As many as 5,912 instances have been found vulnerable to CVE-2025-40778 (CVSS score: 8.6), a newly disclosed flaw in the BIND 9 resolver. “An off-path attacker could inject forged address data into the resolver cache by racing or spoofing responses,” Censys said. “This cache poisoning enables the redirection of downstream clients to attacker-controlled infrastructure without triggering fresh lookups.” A proof-of-concept (PoC) exploit for the vulnerability has been publicly made available. It’s advised to update to BIND 9 versions 9.18.41, 9.20.15, and 9.21.14, restrict recursion to trusted clients, enable DNSSEC validation, and monitor caches.

Rust malware hides dual personalities in plain sight

Researchers from Synacktiv have demonstrated that it’s possible to create a “Two-Face” Rust binary on Linux, which “runs a harmless program most of the time, but will run a different, hidden code if deployed on a specific target host.” At a high level, the schizophrenic binary follows a four-step process: (1) Extract disk partition UUIDs from the host, that uniquely identifies the target, (2) Derive a key embedded in the binary with the previous host data using HKDF, producing a new key, (3) Decrypt the “hidden” encrypted embedded binary data, from the derived key, and (4) If decryption succeeds, run the decrypted “hidden” program, else run the “normal” program.

Attackers cloak phishing emails with invisible text

Threat actors are leveraging an unusual technique that exploits invisible characters embedded within email subject lines to evade automated security filters.
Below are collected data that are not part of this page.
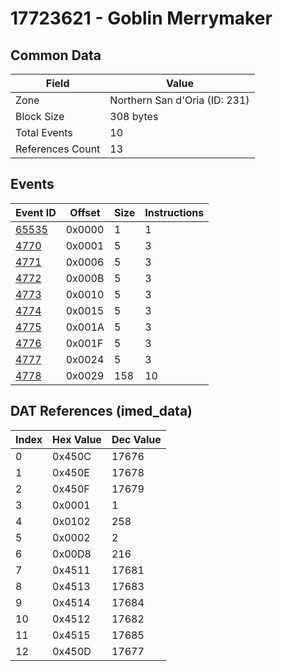 # 17723621 - Goblin Merrymaker

## Common Data

| Field            | Value                         |
|------------------|-------------------------------|
| Zone             | Northern San d'Oria (ID: 231) |
| Block Size       | 308 bytes                     |
| Total Events     | 10                            |
| References Count | 13                            |

## Events

| Event ID            | Offset   |   Size |   Instructions |
|---------------------|----------|--------|----------------|
| [65535](./65535.md) | 0x0000   |      1 |              1 |
| [4770](./4770.md)   | 0x0001   |      5 |              3 |
| [4771](./4771.md)   | 0x0006   |      5 |              3 |
| [4772](./4772.md)   | 0x000B   |      5 |              3 |
| [4773](./4773.md)   | 0x0010   |      5 |              3 |
| [4774](./4774.md)   | 0x0015   |      5 |              3 |
| [4775](./4775.md)   | 0x001A   |      5 |              3 |
| [4776](./4776.md)   | 0x001F   |      5 |              3 |
| [4777](./4777.md)   | 0x0024   |      5 |              3 |
| [4778](./4778.md)   | 0x0029   |    158 |             10 |

## DAT References (imed_data)

|   Index | Hex Value   |   Dec Value |
|---------|-------------|-------------|
|       0 | 0x450C      |       17676 |
|       1 | 0x450E      |       17678 |
|       2 | 0x450F      |       17679 |
|       3 | 0x0001      |           1 |
|       4 | 0x0102      |         258 |
|       5 | 0x0002      |           2 |
|       6 | 0x00D8      |         216 |
|       7 | 0x4511      |       17681 |
|       8 | 0x4513      |       17683 |
|       9 | 0x4514      |       17684 |
|      10 | 0x4512      |       17682 |
|      11 | 0x4515      |       17685 |
|      12 | 0x450D      |       17677 |
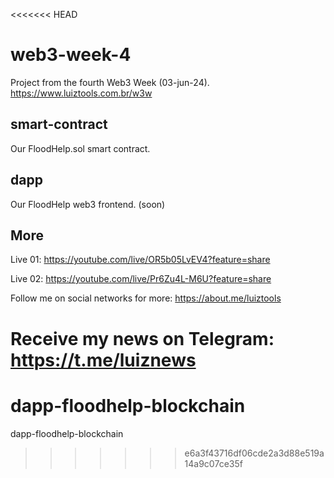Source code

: <<<<<<< HEAD
# web3-week-4
Project from the fourth Web3 Week (03-jun-24). https://www.luiztools.com.br/w3w

## smart-contract
Our FloodHelp.sol smart contract.

## dapp
Our FloodHelp web3 frontend. (soon)

## More

Live 01: https://youtube.com/live/OR5b05LvEV4?feature=share

Live 02: https://youtube.com/live/Pr6Zu4L-M6U?feature=share

Follow me on social networks for more: https://about.me/luiztools

Receive my news on Telegram: https://t.me/luiznews
=======
# dapp-floodhelp-blockchain
dapp-floodhelp-blockchain
>>>>>>> e6a3f43716df06cde2a3d88e519a14a9c07ce35f
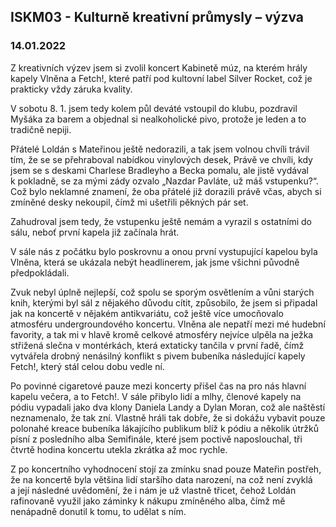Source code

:## ISKM03 - Kulturně kreativní průmysly – výzva
### 14.01.2022

Z kreativních výzev jsem si zvolil koncert Kabinetě múz, na kterém hrály kapely Vlněna a Fetch!, které patří pod kultovní label Silver Rocket, což je prakticky vždy záruka kvality.

V sobotu 8. 1. jsem tedy kolem půl deváté vstoupil do klubu, pozdravil Myšáka za barem a objednal si nealkoholické pivo, protože je leden a to tradičně nepiji.

Přátelé Loldán s Mateřinou ještě nedorazili, a tak jsem volnou chvíli trávil tím, že se se přehraboval nabídkou vinylových desek, Právě ve chvíli, kdy jsem se s deskami Charlese Bradleyho a Becka pomalu, ale jistě vydával k pokladně, se za mými zády ozvalo „Nazdar Pavláte, už máš vstupenku?“. Což bylo neklamné znamení, že oba přátelé již dorazili právě včas, abych si zmíněné desky nekoupil, čímž mi ušetřili pěkných pár set.

Zahudroval jsem tedy, že vstupenku ještě nemám a vyrazil s ostatními do sálu, neboť první kapela již začínala hrát.

V sále nás z počátku bylo poskrovnu a onou první vystupující kapelou byla Vlněna, která se ukázala nebýt headlinerem, jak jsme všichni původně předpokládali.

Zvuk nebyl úplně nejlepší, což spolu se sporým osvětlením a vůni starých knih, kterými byl sál z nějakého důvodu cítit, způsobilo, že jsem si připadal jak na koncertě v nějakém antikvariátu, což ještě více umocňovalo atmosféru undergroundového koncertu. Vlněna ale nepatří mezi mé hudební favority, a tak mi v hlavě kromě celkové atmosféry nejvíce ulpěla na ježka střižená slečna v montérkách, která extaticky tančila v první řadě, čímž vytvářela drobný nenásilný konflikt s pivem bubeníka následující kapely Fetch!, který stál celou dobu vedle ní.

Po povinné cigaretové pauze mezi koncerty přišel čas na pro nás hlavní kapelu večera, a to Fetch!. V sále přibylo lidí a mlhy, členové kapely na pódiu vypadali jako dva klony Daniela Landy a Dylan Moran, což ale naštěstí neznamenalo, že tak zní. Vlastně hráli tak dobře, že si dokážu vybavit pouze polonahé kreace bubeníka lákajícího publikum blíž k pódiu a několik útržků písní z posledního alba Semifinále, které jsem poctivě naposlouchal, tři čtvrtě hodina koncertu utekla zkrátka až moc rychle.

Z po koncertního vyhodnocení stojí za zmínku snad pouze Mateřin postřeh, že na koncertě byla většina lidí staršího data narození, na což není zvyklá a její následné uvědomění, že i nám je už vlastně třicet, čehož Loldán rafinovaně využil jako záminky k nákupu zmíněného alba, čímž mě nenápadně donutil k tomu, to udělat s ním. 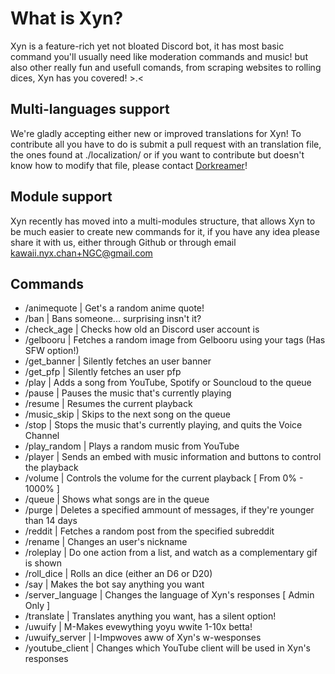 # What is Xyn?
Xyn is a feature-rich yet not bloated Discord bot, it has most basic command you'll usually need like moderation commands and music!
but also other really fun and usefull comands, from scraping websites to rolling dices, Xyn has you covered! >.<

## Multi-languages support
We're gladly accepting either new or improved translations for Xyn!
To contribute all you have to do is submit a pull request with an translation file, the ones found at ./localization/
or if you want to contribute but doesn't know how to modify that file, please contact [Dorkreamer](https://dorkreamer.carrd.co)!

## Module support
Xyn recently has moved into a multi-modules structure, that allows Xyn to be much easier to create new commands for it, if you have any idea please share it with us, either through Github or through email kawaii.nyx.chan+NGC@gmail.com

## Commands
- /animequote | Get's a random anime quote!
- /ban | Bans someone... surprising insn't it?
- /check_age | Checks how old an Discord user account is
- /gelbooru | Fetches a random image from Gelbooru using your tags (Has SFW option!)
- /get_banner | Silently fetches an user banner
- /get_pfp | Silently fetches an user pfp
- /play | Adds a song from YouTube, Spotify or Souncloud to the queue
- /pause | Pauses the music that's currently playing
- /resume | Resumes the current playback
- /music_skip | Skips to the next song on the queue
- /stop | Stops the music that's currently playing, and quits the Voice Channel
- /play_random | Plays a random music from YouTube
- /player | Sends an embed with music information and buttons to control the playback
- /volume | Controls the volume for the current playback [ From 0% - 1000% ]
- /queue | Shows what songs are in the queue
- /purge | Deletes a specified ammount of messages, if they're younger than 14 days
- /reddit | Fetches a random post from the specified subreddit
- /rename | Changes an user's nickname
- /roleplay | Do one action from a list, and watch as a complementary gif is shown
- /roll_dice | Rolls an dice (either an D6 or D20)
- /say | Makes the bot say anything you want
- /server_language | Changes the language of Xyn's responses [ Admin Only ]
- /translate | Translates anything you want, has a silent option!
- /uwuify | M-Makes evewything yoyu wwite 1-10x betta!
- /uwuify_server | I-Impwoves aww of Xyn's w-wesponses
- /youtube_client | Changes which YouTube client will be used in Xyn's responses
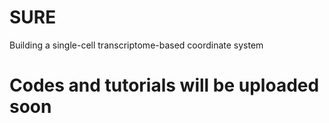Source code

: # SURE
 Building a single-cell transcriptome-based coordinate system
 
# Codes and tutorials will be uploaded soon
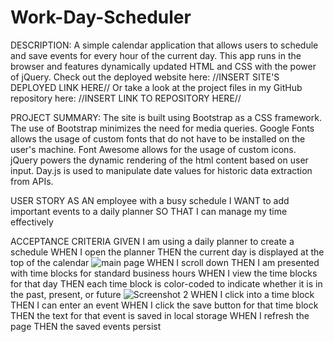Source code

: # Work-Day-Scheduler
DESCRIPTION:
A simple calendar application that allows users to schedule and save events for every hour of the current day. This app runs in the browser and features dynamically updated HTML and CSS with the power of jQuery.
Check out the deployed website here: //INSERT SITE'S DEPLOYED LINK HERE//
Or take a look at the project files in my GitHub repository here: //INSERT LINK TO REPOSITORY HERE//


PROJECT SUMMARY:
The site is built using Bootstrap as a CSS framework. The use of Bootstrap minimizes the need for media queries.
Google Fonts allows the usage of custom fonts that do not have to be installed on the user's machine.
Font Awesome allows for the usage of custom icons.
jQuery powers the dynamic rendering of the html content based on user input.
Day.js is used to manipulate date values for historic data extraction from APIs.


USER STORY
AS AN employee with a busy schedule
I WANT to add important events to a daily planner
SO THAT I can manage my time effectively

ACCEPTANCE CRITERIA
GIVEN I am using a daily planner to create a schedule
WHEN I open the planner
THEN the current day is displayed at the top of the calendar
![main page](https://user-images.githubusercontent.com/115381607/202925415-371eca7d-2c45-497c-b0ca-9cc6dc9e5c59.png)
WHEN I scroll down
THEN I am presented with time blocks for standard business hours
WHEN I view the time blocks for that day
THEN each time block is color-coded to indicate whether it is in the past, present, or future
![Screenshot 2](https://user-images.githubusercontent.com/115381607/202925461-2e7a459e-512a-4b92-8a0d-20bd8f2eec14.png)
WHEN I click into a time block
THEN I can enter an event
WHEN I click the save button for that time block
THEN the text for that event is saved in local storage
WHEN I refresh the page
THEN the saved events persist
This attack method utilizes MIME encoding combined with Unicode soft hyphens to disguise malicious intent while appearing benign to human readers. The technique represents another evolution in phishing attacks, with bad actors finding novel ways to sidestep email filtering mechanisms that rely on keyword detection and pattern matching.
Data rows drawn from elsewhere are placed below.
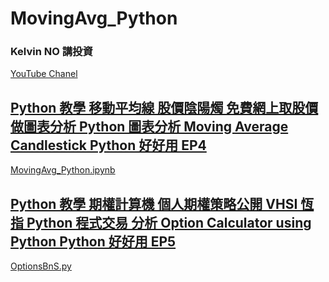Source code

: # MovingAvg_Python
### Kelvin NO 講投資     
[YouTube Chanel](https://www.youtube.com/channel/UCf0eOALlpmo645Exah7iMzw)     

## [Python 教學 移動平均線 股價陰陽燭 免費網上取股價做圖表分析 Python 圖表分析 Moving Average Candlestick Python 好好用 EP4](https://www.youtube.com/watch?v=PIFizRTsUVA&list=PLMT0fZzvcXJBiZLblsT_G18OxkXHtKe5x&index=4)   
[MovingAvg_Python.ipynb](https://github.com/lssm-repo/PythonHoHoYoung#:~:text=Commit%20time-,MovingAvg%2BCandlestick.ipynb,-Create%20MovingAvg%2BCandlestick)

## [Python 教學 期權計算機 個人期權策略公開 VHSI 恆指 Python 程式交易 分析 Option Calculator using Python Python 好好用 EP5](https://www.youtube.com/watch?v=hKwKYEQgTIw&list=PLMT0fZzvcXJBiZLblsT_G18OxkXHtKe5x&index=5)
[OptionsBnS.py](https://github.com/lssm-repo/PythonHoHoYoung/blob/main/OptionsBnS.py)
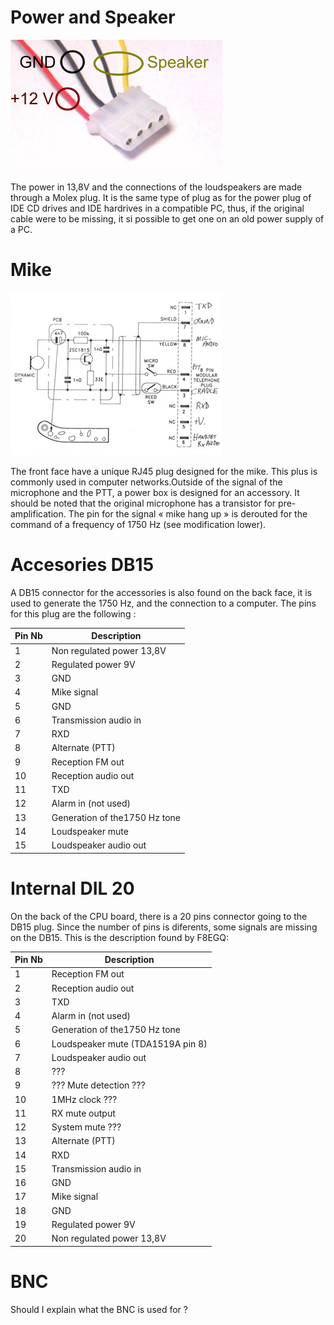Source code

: Power and Speaker
=================
<img src="Ps_sp_plug.png" width="339" >

The power in 13,8V and the connections of the loudspeakers are made through a Molex plug. It is the same type of plug as for the power plug of IDE CD drives and IDE hardrives in a compatible PC, thus, if the original cable were to be missing, it si possible to get one on an old power supply of a PC.

Mike
====
<img src="Mike_plug.png" width="339" >

The front face have a unique RJ45 plug designed for the mike. This plus is commonly used in computer networks.Outside of the signal of the microphone and the PTT, a power box is designed for an accessory. It should be noted that the original microphone has a transistor for pre-amplification. The pin for the signal « mike hang up » is derouted for the  command of a frequency of 1750 Hz (see modification lower).

Accesories DB15
===============
A DB15 connector for the accessories is also found on the back face, it is used to generate the 1750 Hz, and the connection to a computer. The pins for this plug are the following :

Pin Nb | Description
------ | ---------------------
 1     | Non regulated power 13,8V
 2     | Regulated power 9V
 3     | GND
 4     | Mike signal
 5     | GND
 6     | Transmission audio in
 7     | RXD
 8     | Alternate (PTT)
 9     | Reception FM out
10     | Reception audio out
11     | TXD
12     | Alarm in (not used)
13     | Generation of  the1750 Hz tone
14     | Loudspeaker mute
15     | Loudspeaker audio out


Internal DIL 20
===============

On the back of the CPU board, there is a 20 pins connector going to the DB15 plug. Since the number of pins is diferents, some signals are missing on the DB15. This is the description found by F8EGQ:

Pin Nb | Description
------ | ---------------------
 1     | Reception FM out
 2     | Reception audio out
 3     | TXD
 4     | Alarm in (not used)
 5     | Generation of  the1750 Hz tone
 6     | Loudspeaker mute (TDA1519A pin 8)
 7     | Loudspeaker audio out
 8     | ???
 9     | ??? Mute detection ???
10     | 1MHz clock ???
11     | RX mute output
12     | System mute ???
13     | Alternate (PTT)
14     | RXD
15     | Transmission audio in
16     | GND
17     | Mike signal
18     | GND
19     | Regulated power 9V
20     | Non regulated power 13,8V

BNC
===
Should I explain what the BNC is used for ?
CERT/CC flags loophole enabling spoofed trusted emails

The CERT Coordination Center (CERT/CC) has disclosed that email message header syntax can be exploited to bypass authentication protocols such as SPF, DKIM, and DMARC, allowing attackers to deliver spoofed emails that appear to originate from trusted sources. Specifically, this involves abusing From: and Sender: fields to impersonate an email address for malicious purposes. “Using specialized syntax, an attacker can insert multiple addresses in the mail header From: field,” CERT/CC said. “Many email clients will parse the From: field to only display the last email address, so a recipient will not know that the email is supposedly from multiple addresses. In this way, an attacker can pretend to be someone familiar to the user.” To mitigate the threat, email service providers are urged to implement measures to ensure that authenticated outgoing email headers are properly verified before signing or relaying messages.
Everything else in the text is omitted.